- What you should do -
From the data underneath, reproduce exactly the stretch that begins at the line with "## Code-Along: Turtle Loops" and ends after the line with "6. Use descripive".

- Data for this task -
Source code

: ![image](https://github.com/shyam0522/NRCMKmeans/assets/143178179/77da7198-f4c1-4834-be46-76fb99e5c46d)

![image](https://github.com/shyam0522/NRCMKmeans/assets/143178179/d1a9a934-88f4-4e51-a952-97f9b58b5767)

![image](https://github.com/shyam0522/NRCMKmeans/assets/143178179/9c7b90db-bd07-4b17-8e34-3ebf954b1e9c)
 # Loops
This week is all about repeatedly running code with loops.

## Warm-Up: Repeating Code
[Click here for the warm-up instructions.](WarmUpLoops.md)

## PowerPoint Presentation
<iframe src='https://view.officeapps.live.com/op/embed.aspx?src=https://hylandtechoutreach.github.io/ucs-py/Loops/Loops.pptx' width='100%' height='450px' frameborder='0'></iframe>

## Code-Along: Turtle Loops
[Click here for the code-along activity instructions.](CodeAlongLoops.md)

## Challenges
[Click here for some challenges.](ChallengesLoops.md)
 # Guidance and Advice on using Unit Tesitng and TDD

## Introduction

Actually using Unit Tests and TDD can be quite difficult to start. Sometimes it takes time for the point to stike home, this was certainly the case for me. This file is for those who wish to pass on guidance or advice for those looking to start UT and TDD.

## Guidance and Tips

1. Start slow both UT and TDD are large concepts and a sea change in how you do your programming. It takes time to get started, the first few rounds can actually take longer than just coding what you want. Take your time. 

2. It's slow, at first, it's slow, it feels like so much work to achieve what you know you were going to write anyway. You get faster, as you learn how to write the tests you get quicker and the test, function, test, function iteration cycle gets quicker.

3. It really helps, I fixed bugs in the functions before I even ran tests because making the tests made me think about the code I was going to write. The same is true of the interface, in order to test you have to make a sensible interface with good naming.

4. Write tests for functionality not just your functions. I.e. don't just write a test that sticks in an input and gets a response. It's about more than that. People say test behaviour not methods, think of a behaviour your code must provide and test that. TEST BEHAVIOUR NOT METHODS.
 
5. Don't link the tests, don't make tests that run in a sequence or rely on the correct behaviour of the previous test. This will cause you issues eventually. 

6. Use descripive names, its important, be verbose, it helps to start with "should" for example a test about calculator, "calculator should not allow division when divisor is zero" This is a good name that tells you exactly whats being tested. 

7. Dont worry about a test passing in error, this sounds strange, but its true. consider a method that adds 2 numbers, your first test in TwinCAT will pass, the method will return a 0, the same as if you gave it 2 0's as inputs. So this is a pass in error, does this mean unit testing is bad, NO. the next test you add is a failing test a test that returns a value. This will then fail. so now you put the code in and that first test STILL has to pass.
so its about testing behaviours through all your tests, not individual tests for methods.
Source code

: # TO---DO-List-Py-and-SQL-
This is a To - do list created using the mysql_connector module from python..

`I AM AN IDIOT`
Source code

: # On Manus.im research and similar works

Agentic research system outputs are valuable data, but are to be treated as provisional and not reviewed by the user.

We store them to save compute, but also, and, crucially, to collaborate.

- Task result -
## Code-Along: Turtle Loops
[Click here for the code-along activity instructions.](CodeAlongLoops.md)

## Challenges
[Click here for some challenges.](ChallengesLoops.md)
 # Guidance and Advice on using Unit Tesitng and TDD

## Introduction

Actually using Unit Tests and TDD can be quite difficult to start. Sometimes it takes time for the point to stike home, this was certainly the case for me. This file is for those who wish to pass on guidance or advice for those looking to start UT and TDD.

## Guidance and Tips

1. Start slow both UT and TDD are large concepts and a sea change in how you do your programming. It takes time to get started, the first few rounds can actually take longer than just coding what you want. Take your time. 

2. It's slow, at first, it's slow, it feels like so much work to achieve what you know you were going to write anyway. You get faster, as you learn how to write the tests you get quicker and the test, function, test, function iteration cycle gets quicker.

3. It really helps, I fixed bugs in the functions before I even ran tests because making the tests made me think about the code I was going to write. The same is true of the interface, in order to test you have to make a sensible interface with good naming.

4. Write tests for functionality not just your functions. I.e. don't just write a test that sticks in an input and gets a response. It's about more than that. People say test behaviour not methods, think of a behaviour your code must provide and test that. TEST BEHAVIOUR NOT METHODS.
 
5. Don't link the tests, don't make tests that run in a sequence or rely on the correct behaviour of the previous test. This will cause you issues eventually. 

6. Use descripive names, its important, be verbose, it helps to start with "should" for example a test about calculator, "calculator should not allow division when divisor is zero" This is a good name that tells you exactly whats being tested. 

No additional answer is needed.